Items from a data source:
=== Begin Enclosure ===

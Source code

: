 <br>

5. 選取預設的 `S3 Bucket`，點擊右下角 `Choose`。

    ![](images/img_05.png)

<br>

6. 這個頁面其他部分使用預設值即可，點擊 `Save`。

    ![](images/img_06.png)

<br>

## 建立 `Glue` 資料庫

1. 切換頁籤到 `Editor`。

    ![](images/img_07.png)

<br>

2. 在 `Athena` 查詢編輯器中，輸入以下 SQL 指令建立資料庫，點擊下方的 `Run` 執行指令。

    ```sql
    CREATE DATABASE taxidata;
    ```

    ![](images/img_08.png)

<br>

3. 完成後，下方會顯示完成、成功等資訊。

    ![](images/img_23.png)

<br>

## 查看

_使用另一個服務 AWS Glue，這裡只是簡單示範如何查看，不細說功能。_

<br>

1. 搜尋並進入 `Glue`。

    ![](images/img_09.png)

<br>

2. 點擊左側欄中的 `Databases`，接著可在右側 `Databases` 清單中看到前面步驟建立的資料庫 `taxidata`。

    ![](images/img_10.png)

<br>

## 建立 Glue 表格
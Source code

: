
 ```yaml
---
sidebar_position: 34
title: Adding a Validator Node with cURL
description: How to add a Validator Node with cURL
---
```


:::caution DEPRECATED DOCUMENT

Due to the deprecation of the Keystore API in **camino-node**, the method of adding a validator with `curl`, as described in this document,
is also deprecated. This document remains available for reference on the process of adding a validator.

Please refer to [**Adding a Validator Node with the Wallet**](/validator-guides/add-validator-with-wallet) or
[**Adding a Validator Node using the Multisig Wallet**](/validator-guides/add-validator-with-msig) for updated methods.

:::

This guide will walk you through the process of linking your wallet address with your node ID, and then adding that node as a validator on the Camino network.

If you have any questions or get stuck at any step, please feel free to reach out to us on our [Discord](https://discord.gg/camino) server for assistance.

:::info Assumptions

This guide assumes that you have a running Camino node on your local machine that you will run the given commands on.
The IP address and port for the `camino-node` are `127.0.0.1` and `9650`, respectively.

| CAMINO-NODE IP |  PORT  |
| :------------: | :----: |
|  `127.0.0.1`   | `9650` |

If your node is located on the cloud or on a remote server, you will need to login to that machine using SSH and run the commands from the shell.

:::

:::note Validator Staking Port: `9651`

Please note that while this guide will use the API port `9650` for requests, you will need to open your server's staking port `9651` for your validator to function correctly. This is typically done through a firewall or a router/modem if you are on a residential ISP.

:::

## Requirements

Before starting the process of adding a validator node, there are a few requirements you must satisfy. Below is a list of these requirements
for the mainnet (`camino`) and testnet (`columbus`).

=== End Enclosure ===
=== Begin Enclosure ===

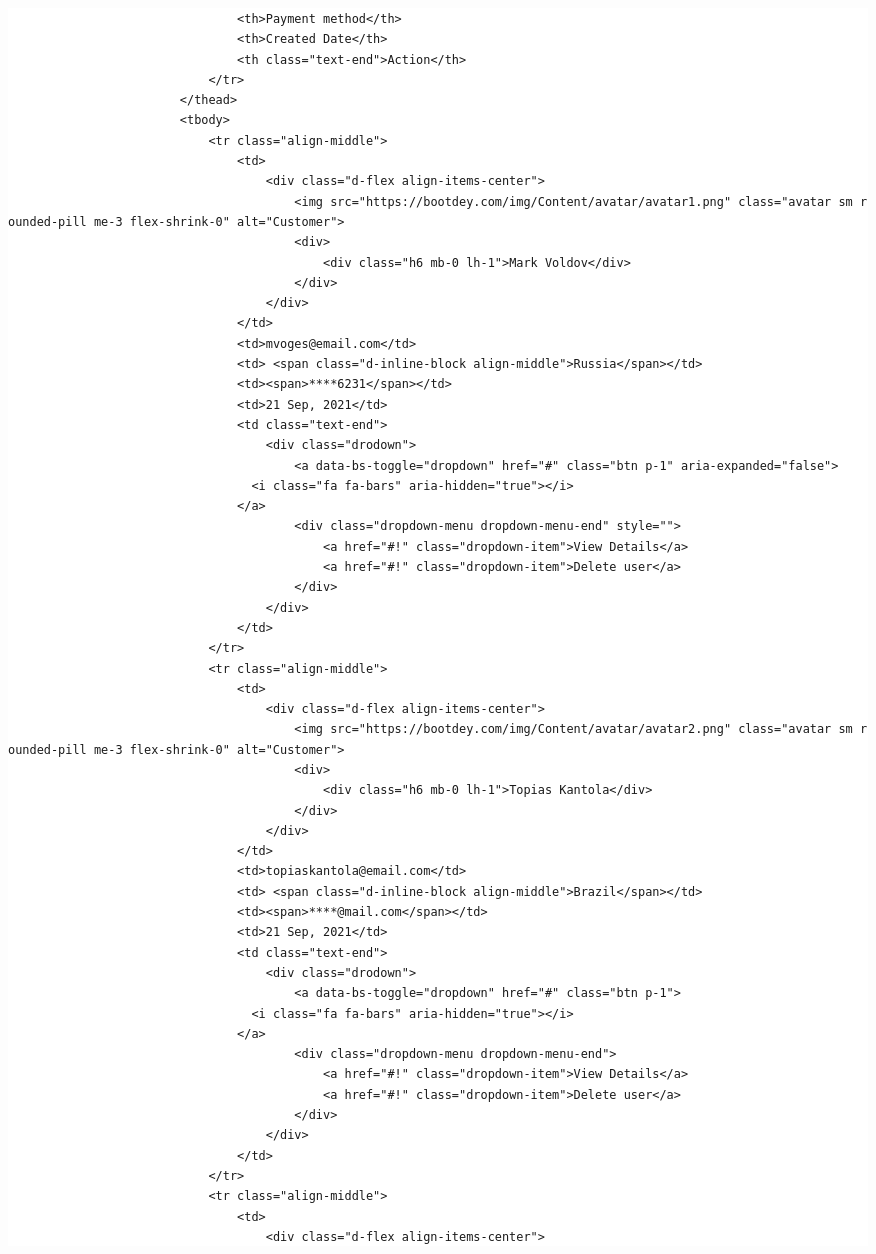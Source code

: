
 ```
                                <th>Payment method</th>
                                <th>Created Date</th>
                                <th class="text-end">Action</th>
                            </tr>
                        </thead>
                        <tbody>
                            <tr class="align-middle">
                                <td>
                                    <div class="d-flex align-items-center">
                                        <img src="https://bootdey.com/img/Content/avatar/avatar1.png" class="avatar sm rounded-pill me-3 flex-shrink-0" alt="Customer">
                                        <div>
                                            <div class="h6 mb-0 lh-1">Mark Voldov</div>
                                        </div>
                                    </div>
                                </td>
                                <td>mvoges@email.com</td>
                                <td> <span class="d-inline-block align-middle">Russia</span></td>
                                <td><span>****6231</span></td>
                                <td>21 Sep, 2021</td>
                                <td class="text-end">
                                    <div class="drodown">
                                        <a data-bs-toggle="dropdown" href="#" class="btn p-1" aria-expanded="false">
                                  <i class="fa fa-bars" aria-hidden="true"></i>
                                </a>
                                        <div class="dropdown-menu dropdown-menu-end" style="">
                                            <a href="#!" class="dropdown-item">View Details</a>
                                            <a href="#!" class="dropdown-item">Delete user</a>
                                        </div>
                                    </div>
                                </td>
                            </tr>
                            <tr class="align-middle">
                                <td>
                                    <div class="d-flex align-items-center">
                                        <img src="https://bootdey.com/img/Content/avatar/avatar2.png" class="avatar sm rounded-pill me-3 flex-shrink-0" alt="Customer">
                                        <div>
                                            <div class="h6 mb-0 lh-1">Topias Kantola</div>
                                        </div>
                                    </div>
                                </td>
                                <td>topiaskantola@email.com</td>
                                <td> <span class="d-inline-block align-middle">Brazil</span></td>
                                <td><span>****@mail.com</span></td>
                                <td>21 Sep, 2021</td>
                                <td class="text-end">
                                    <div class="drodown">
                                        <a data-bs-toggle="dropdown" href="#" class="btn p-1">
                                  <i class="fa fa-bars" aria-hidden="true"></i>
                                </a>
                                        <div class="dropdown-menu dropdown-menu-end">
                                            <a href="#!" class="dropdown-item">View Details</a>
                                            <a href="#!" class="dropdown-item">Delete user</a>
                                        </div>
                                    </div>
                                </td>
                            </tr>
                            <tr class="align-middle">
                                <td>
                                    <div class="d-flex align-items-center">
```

=== End Enclosure ===

- [Instructions to follow]: Among the lines above, find those that contain the word "shrink" and copy them.

- [Worked solution]:
                                        <img src="https://bootdey.com/img/Content/avatar/avatar1.png" class="avatar sm rounded-pill me-3 flex-shrink-0" alt="Customer">
                                        <img src="https://bootdey.com/img/Content/avatar/avatar2.png" class="avatar sm rounded-pill me-3 flex-shrink-0" alt="Customer">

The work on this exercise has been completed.